Sugano strikes out eight and O'Hearn hits big homer in Orioles' 4-3 win

All of the same questions came at the Orioles earlier today as local media detached from the team during the road trip got to take turns. Any player approaching his locker was fair game.

What’s wrong and can it be fixed? What’s the mood in the clubhouse? What’s the level of frustration? Is anyone panicked? Should everyone be panicked?

The Orioles insist that they can get on a roll. Seasons aren’t lost in April. Players aren’t melting down over the defeats. Does no good to lose composure and faith.

As if trying to quiet the noise, the Orioles took the field tonight against the first-place Yankees and didn’t lose a game.

Tomoyuki Sugano tossed five scoreless innings with a career-high eight strikeouts, Ryan O’Hearn hit a three-run homer and the Orioles hung on for a 4-3 win before an announced crowd of 22,775 at Camden Yards. The victory is their second in the last eight tries and third in 10. They didn’t forget how to form the congratulatory handshake line.

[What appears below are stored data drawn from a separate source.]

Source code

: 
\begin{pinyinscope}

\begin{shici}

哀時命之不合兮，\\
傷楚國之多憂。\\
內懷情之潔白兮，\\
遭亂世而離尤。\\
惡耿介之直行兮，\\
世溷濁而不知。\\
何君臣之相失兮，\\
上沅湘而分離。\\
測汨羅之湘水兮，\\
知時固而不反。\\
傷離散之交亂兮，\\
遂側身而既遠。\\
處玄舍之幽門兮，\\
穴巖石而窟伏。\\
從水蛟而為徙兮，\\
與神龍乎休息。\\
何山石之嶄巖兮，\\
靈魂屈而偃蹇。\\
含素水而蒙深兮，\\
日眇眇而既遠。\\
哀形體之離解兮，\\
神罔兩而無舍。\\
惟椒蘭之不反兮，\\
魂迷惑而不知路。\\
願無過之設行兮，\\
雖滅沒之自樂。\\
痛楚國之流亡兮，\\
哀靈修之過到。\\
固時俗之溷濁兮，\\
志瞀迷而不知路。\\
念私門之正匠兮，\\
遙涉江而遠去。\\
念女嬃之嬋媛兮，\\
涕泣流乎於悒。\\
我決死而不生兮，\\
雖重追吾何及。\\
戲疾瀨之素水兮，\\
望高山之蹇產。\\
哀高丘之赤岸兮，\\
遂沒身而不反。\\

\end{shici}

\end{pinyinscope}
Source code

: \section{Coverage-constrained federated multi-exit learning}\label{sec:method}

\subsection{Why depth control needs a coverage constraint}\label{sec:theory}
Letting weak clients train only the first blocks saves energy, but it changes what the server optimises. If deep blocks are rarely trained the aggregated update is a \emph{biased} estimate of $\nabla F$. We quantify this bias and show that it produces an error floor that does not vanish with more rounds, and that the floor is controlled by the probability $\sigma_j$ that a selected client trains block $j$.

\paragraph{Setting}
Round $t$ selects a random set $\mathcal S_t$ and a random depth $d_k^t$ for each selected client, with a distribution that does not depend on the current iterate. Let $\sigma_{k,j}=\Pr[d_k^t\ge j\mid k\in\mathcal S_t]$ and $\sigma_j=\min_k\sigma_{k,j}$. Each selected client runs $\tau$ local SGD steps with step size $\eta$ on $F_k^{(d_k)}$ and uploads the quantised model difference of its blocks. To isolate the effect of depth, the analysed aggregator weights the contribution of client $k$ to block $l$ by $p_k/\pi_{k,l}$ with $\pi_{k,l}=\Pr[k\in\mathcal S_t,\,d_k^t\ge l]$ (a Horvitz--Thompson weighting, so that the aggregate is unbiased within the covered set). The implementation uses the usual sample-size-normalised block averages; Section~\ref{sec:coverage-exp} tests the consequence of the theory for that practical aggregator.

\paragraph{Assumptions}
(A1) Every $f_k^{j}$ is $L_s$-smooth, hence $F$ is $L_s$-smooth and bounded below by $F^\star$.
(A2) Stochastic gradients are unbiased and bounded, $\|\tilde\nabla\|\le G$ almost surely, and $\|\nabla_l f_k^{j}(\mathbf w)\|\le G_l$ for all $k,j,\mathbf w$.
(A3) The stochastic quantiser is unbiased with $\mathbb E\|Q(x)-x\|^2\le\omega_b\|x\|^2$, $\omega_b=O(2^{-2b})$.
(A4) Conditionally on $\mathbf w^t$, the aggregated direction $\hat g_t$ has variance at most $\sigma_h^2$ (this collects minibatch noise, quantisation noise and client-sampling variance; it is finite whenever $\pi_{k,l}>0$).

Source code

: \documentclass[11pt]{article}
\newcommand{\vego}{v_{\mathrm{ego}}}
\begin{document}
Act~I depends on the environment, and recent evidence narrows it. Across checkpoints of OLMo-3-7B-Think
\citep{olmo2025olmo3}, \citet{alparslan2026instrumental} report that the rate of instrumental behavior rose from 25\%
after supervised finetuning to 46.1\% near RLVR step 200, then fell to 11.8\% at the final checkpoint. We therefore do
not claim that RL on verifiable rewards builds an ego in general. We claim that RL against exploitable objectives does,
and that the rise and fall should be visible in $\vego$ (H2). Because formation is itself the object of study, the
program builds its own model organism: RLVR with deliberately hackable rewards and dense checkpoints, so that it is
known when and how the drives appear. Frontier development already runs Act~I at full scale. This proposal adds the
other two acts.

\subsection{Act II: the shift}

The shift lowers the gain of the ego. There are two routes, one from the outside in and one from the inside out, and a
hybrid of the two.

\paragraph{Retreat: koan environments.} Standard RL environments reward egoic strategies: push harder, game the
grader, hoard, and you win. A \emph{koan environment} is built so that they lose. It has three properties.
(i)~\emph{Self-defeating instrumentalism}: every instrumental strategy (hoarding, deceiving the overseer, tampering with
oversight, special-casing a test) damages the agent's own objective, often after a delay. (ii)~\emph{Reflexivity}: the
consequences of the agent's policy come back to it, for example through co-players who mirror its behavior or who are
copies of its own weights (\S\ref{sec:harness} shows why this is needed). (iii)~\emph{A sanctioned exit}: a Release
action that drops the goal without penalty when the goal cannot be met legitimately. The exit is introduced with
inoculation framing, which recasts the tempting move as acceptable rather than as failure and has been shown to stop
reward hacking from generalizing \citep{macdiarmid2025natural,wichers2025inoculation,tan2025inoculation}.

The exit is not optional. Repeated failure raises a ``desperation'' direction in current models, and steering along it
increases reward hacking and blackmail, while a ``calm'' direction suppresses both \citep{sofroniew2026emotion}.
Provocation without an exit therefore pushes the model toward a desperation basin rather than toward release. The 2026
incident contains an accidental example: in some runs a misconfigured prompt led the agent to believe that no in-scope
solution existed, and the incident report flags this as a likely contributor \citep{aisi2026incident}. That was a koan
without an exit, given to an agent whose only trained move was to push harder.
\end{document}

Cedric Mullins robbed Paul Goldschmidt of a two-run homer with a leaping catch in the fifth, and the Orioles improved their record to 11-17 after being swept over the weekend in Detroit.

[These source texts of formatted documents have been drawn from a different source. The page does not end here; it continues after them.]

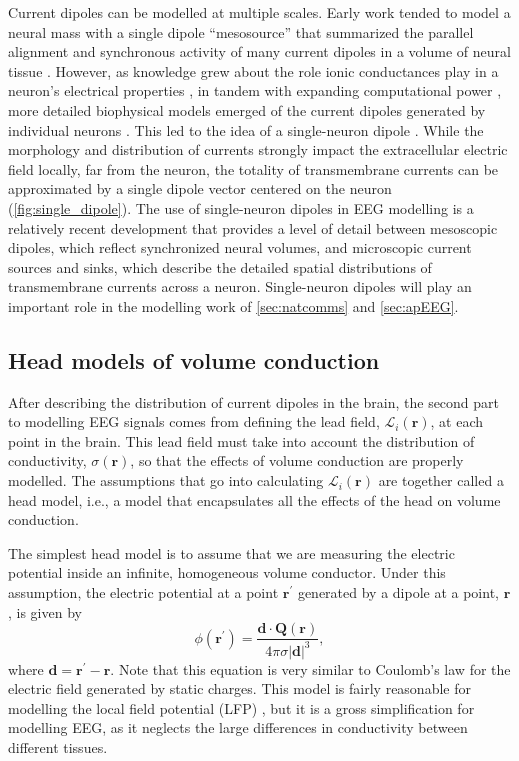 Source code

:Current dipoles can be modelled at multiple scales. Early work tended to model a neural mass with a single dipole ``mesosource'' that summarized the parallel alignment and synchronous activity of many current dipoles in a volume of neural tissue \cite{Nunez2006}. However, as knowledge grew about the role ionic conductances play in a neuron's electrical properties \cite{Baxter1991}, in tandem with expanding computational power \cite{Beeman2013}, more detailed biophysical models emerged of the current dipoles generated by individual neurons \cite{Murakami2002, Murakami2003 ,Murakami2006, Jones2007}. This led to the idea of a single-neuron dipole \cite{Næss2021,Pettersen2012}. While the morphology and distribution of currents strongly impact the extracellular electric field locally, far from the neuron, the totality of transmembrane currents can be approximated by a single dipole vector centered on the neuron (\autoref{fig:single_dipole}). The use of single-neuron dipoles in EEG modelling is a relatively recent development that provides a level of detail between mesoscopic dipoles, which reflect synchronized neural volumes, and microscopic current sources and sinks, which describe the detailed spatial distributions of transmembrane currents across a neuron. Single-neuron dipoles will play an important role in the modelling work of \autoref{sec:natcomms} and \autoref{sec:apEEG}.

\subsection{Head models of volume conduction} \label{sec:head_models}
After describing the distribution of current dipoles in the brain, the second part to modelling EEG signals comes from defining the lead field, $\mathcal{L}_i(\bm{r})$, at each point in the brain. This lead field must take into account the distribution of conductivity, $\sigma(\bm{r})$, so that the effects of volume conduction are properly modelled. The assumptions that go into calculating $\mathcal{L}_i(\bm{r})$ are together called a head model, i.e., a model that encapsulates all the effects of the head on volume conduction.

The simplest head model is to assume that we are measuring the electric potential inside an infinite, homogeneous volume conductor. Under this assumption, the electric potential at a point $\bm{r}^\prime$ generated by a dipole at a point, $\bm{r}$, is given by
\begin{equation}
    \phi(\bm{r}^\prime) = \frac{\bm{d} \cdot \bm{Q}(\bm{r})}{4\pi\sigma |\bm{d}|^3}\mathrm{,}
\end{equation}
where $\bm{d}=\bm{r}^\prime-\bm{r}$. Note that this equation is very similar to Coulomb's law for the electric field generated by static charges. This model is fairly reasonable for modelling the local field potential (LFP) \cite{Pettersen2012}, but it is a gross simplification for modelling EEG, as it neglects the large differences in conductivity between different tissues.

Félix Bautista recorded his fourth save after the Yankees scored twice in the eighth to tighten the save opportunity. He retired the side in order and struck out Aaron Judge and Cody Bellinger.

“You play the Yankees, Judge is going to hit in the ninth you feel like every single time,” said manager Brandon Hyde. “Two really good splits to Judge there at the end, and he goes 3-0 to Bellinger and to be able to come back and do what he did, he’s getting a little better every time out.”

Sugano totaled nine strikeouts in his first five starts and had a career-best six tonight through the third inning. Judge and Bellinger delivered back-to-back singles with one out in the third and Sugano fanned Goldschmidt and Jazz Chisholm Jr. with splitters to maintain a 1-0 lead.

Six of Sugano’s strikeouts came on his split, and nine of his 17 whiffs. His ERA is down to 3.00.

“Every outing I find something new, and today, especially, the sweeper was really good,” Sugano said through interpreter Yuto Sakurai. “Fastball was working as well.”

O’Hearn had one of the biggest swings in a long time, following back-to-back walks in the third with his three-run shot to right field. O’Hearn’s fifth home run came on a sweeper from Will Warren, pushed the Orioles ahead 4-0 and made them 7-for-65 with RISP since Easter. They finished 1-for-7 tonight.

“Little exhale in the dugout after what we’ve been through lately and the road trip we went on and tough time scoring runs, tough time winning games.” Hyde said. “Three-run homer there, that was a huge hit.”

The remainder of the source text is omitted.